- **What to work on**
After locating the line that contains "- **通信机制**: JSON 流式通信" in the records below, write out exactly that line and each line after it through the one that contains "Segment's documentation for", and nothing else.

[Collection entries]

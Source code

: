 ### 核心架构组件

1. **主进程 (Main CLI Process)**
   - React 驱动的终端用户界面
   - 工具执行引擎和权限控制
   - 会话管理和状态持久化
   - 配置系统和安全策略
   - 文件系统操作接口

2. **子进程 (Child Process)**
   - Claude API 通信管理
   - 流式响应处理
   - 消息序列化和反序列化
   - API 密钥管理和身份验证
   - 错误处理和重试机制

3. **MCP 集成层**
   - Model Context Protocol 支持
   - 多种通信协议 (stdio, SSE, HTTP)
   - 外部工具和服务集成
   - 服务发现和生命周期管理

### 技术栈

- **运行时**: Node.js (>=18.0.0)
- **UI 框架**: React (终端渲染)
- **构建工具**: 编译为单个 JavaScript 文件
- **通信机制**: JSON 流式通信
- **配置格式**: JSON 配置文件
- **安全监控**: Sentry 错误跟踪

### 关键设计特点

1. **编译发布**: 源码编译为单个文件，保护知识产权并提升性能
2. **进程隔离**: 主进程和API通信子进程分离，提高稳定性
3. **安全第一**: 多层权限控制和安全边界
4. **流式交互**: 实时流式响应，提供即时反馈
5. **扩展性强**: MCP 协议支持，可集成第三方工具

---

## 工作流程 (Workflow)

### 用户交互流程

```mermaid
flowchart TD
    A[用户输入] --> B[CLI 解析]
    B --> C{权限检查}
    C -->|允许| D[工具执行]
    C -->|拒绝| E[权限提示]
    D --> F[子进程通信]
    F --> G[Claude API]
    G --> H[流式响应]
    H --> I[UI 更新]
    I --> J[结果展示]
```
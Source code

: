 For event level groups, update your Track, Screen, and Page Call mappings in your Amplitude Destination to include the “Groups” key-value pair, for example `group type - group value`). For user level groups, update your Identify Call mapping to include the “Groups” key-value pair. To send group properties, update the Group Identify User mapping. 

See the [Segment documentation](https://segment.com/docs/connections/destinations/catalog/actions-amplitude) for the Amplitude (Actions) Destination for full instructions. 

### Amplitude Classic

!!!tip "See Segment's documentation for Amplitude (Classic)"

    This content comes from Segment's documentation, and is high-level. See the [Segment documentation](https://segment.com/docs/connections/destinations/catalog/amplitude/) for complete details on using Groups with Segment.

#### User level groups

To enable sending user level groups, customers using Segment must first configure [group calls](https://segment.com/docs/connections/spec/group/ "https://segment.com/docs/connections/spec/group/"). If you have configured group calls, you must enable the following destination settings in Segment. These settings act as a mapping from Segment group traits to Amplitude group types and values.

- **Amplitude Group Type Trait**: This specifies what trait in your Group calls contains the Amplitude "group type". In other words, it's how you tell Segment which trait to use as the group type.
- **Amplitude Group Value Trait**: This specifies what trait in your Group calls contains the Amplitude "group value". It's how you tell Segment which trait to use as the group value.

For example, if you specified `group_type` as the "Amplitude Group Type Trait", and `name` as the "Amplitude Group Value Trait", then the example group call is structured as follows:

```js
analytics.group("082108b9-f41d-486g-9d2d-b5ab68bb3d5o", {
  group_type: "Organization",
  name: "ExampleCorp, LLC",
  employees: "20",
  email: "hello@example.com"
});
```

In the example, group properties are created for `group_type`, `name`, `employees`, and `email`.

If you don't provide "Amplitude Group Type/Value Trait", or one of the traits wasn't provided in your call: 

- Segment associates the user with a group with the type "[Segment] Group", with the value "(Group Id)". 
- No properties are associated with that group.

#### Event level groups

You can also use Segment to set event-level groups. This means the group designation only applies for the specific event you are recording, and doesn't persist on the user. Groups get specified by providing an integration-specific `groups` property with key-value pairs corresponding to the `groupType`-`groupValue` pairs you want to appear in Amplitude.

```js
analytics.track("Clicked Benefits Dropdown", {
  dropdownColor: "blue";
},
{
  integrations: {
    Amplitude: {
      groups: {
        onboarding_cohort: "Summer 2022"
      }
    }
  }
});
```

- **The answer**
- **通信机制**: JSON 流式通信
- **配置格式**: JSON 配置文件
- **安全监控**: Sentry 错误跟踪

### 关键设计特点

1. **编译发布**: 源码编译为单个文件，保护知识产权并提升性能
2. **进程隔离**: 主进程和API通信子进程分离，提高稳定性
3. **安全第一**: 多层权限控制和安全边界
4. **流式交互**: 实时流式响应，提供即时反馈
5. **扩展性强**: MCP 协议支持，可集成第三方工具

---

## 工作流程 (Workflow)

### 用户交互流程

```mermaid
flowchart TD
    A[用户输入] --> B[CLI 解析]
    B --> C{权限检查}
    C -->|允许| D[工具执行]
    C -->|拒绝| E[权限提示]
    D --> F[子进程通信]
    F --> G[Claude API]
    G --> H[流式响应]
    H --> I[UI 更新]
    I --> J[结果展示]
```
Source code

: For event level groups, update your Track, Screen, and Page Call mappings in your Amplitude Destination to include the “Groups” key-value pair, for example `group type - group value`). For user level groups, update your Identify Call mapping to include the “Groups” key-value pair. To send group properties, update the Group Identify User mapping. 

See the [Segment documentation](https://segment.com/docs/connections/destinations/catalog/actions-amplitude) for the Amplitude (Actions) Destination for full instructions. 

### Amplitude Classic

!!!tip "See Segment's documentation for Amplitude (Classic)"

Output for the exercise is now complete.